The Real Winners of the US Gas Glut
“These are amazing numbers,” says Lynn Helms. “These are major, major milestones.”
No, Mr. Helms is not talking about the national debt, and thank goodness for that. As director of North Dakota’s Department of Natural Resources, he’s talking about his state’s oil and gas production.
Forgive us, dear reader, if you think we’re giving short shrift to the debt ceiling 24 hours before the Treasury’s drop-dead date. We know the cable news channels went, er, shall we say, “simian-defecation” yesterday after the close, when Fitch threatened to downgrade Uncle Sam’s debt. As if the rating agencies have any credibility left.
Whatever happens in the coming days, we doubt the drill bits in North Dakota will stop turning. The August numbers came in yesterday: North Dakota oil production has surpassed 900,000 barrels a day, still second only to Texas. Natural gas production is now north of 1 billion cubic feet per day.
Meanwhile, the United States is about to leap over Saudi Arabia to become the world’s biggest oil supplier before year-end.

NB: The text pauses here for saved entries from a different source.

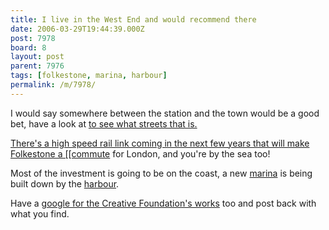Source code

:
 ```yaml
---
title: I live in the West End and would recommend there
date: 2006-03-29T19:44:39.000Z
post: 7978
board: 8
layout: post
parent: 7976
tags: [folkestone, marina, harbour]
permalink: /m/7978/
---
```

I would say somewhere between the station and the town would be a good bet, have a look at <a href="http://www.folkestonegerald.com/map/property.html the property map]]" title="feasible commuter town">to see what streets that is.

There's a high speed rail link coming in the next few years that will make Folkestone a [[commute</a> for London, and you're by the sea too!

Most of the investment is going to be on the coast, a new <a href="/wiki/marina">marina</a> is being built down by the <a href="/wiki/harbour">harbour</a>.

Have a <a href="http://www.google.com/search?q=folkestone%20creative%20foundation"> google for the Creative Foundation's works</a> too and post back with what you find.
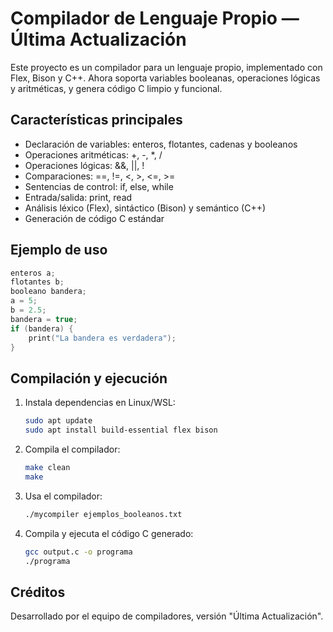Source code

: # Compilador de Lenguaje Propio — Última Actualización

Este proyecto es un compilador para un lenguaje propio, implementado con Flex, Bison y C++. Ahora soporta variables booleanas, operaciones lógicas y aritméticas, y genera código C limpio y funcional.

## Características principales
- Declaración de variables: enteros, flotantes, cadenas y booleanos
- Operaciones aritméticas: +, -, *, /
- Operaciones lógicas: &&, ||, !
- Comparaciones: ==, !=, <, >, <=, >=
- Sentencias de control: if, else, while
- Entrada/salida: print, read
- Análisis léxico (Flex), sintáctico (Bison) y semántico (C++)
- Generación de código C estándar

## Ejemplo de uso
```c
enteros a;
flotantes b;
booleano bandera;
a = 5;
b = 2.5;
bandera = true;
if (bandera) {
    print("La bandera es verdadera");
}
```

## Compilación y ejecución
1. Instala dependencias en Linux/WSL:
   ```sh
   sudo apt update
   sudo apt install build-essential flex bison
   ```
2. Compila el compilador:
   ```sh
   make clean
   make
   ```
3. Usa el compilador:
   ```sh
   ./mycompiler ejemplos_booleanos.txt
   ```
4. Compila y ejecuta el código C generado:
   ```sh
   gcc output.c -o programa
   ./programa
   ```

## Créditos
Desarrollado por el equipo de compiladores, versión "Última Actualización".
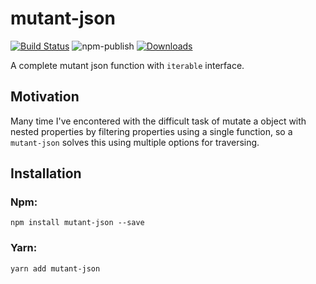 # mutant-json

[![Build Status](https://travis-ci.org/rubeniskov/mutant-json.svg?branch=master)](https://travis-ci.org/rubeniskov/mutant-json)
![npm-publish](https://github.com/rubeniskov/mutant-json/workflows/npm-publish/badge.svg)
[![Downloads](https://img.shields.io/npm/dw/mutant-json)](https://www.npmjs.com/package/mutant-json)

A complete mutant json function with `iterable` interface.

## Motivation

Many time I've encontered with the difficult task of mutate a object with nested properties by filtering properties using a single function, so a `mutant-json` solves this using multiple options for traversing.


## Installation

### Npm:
```shell
npm install mutant-json --save
```
### Yarn:
```shell
yarn add mutant-json
```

According the PIRA Energy Group, if you add up conventional crude with biofuels and natural gas liquids, you get 12.1 million barrels a day in the U.S. — more than Saudi Arabia’s 11.8 million.
“The combination of horizontal drilling and hydraulic fracturing, or fracking, has unlocked supplies in shale formations in the central part of the country,” Bloomberg reports by way of background, which is now old hat for many of you. “Shale liquids output has climbed 3.2 million barrels a day in the last four years, the biggest gain since Saudi Arabia raised production between 1970-74.”
PIRA estimates the United States will retain its new lead from now all the way until 2030.
Legendary short-seller Jim Chanos says he’s a “glass half-empty kind of guy” when it comes to the boom in U.S. natural gas.
Fracking has created a gas glut — making it hard for some players to compete. “For some of the guys who paid too much acreage,” Chanos tells CNBC, “clearly, it’s been a struggle.
“It’s an area you have to do fundamental work on. You can’t just say, ‘Oh, this is bullish. I’m going to buy natural gas producers.’ They all have different capital structures and lease obligations.”
So how do you play it? Identify the players poised to ship more gas abroad. As we noted yesterday, U.S. natgas sells for under $4 per thousand cubic feet. But Europeans pay north of $10, and Asians more than $15.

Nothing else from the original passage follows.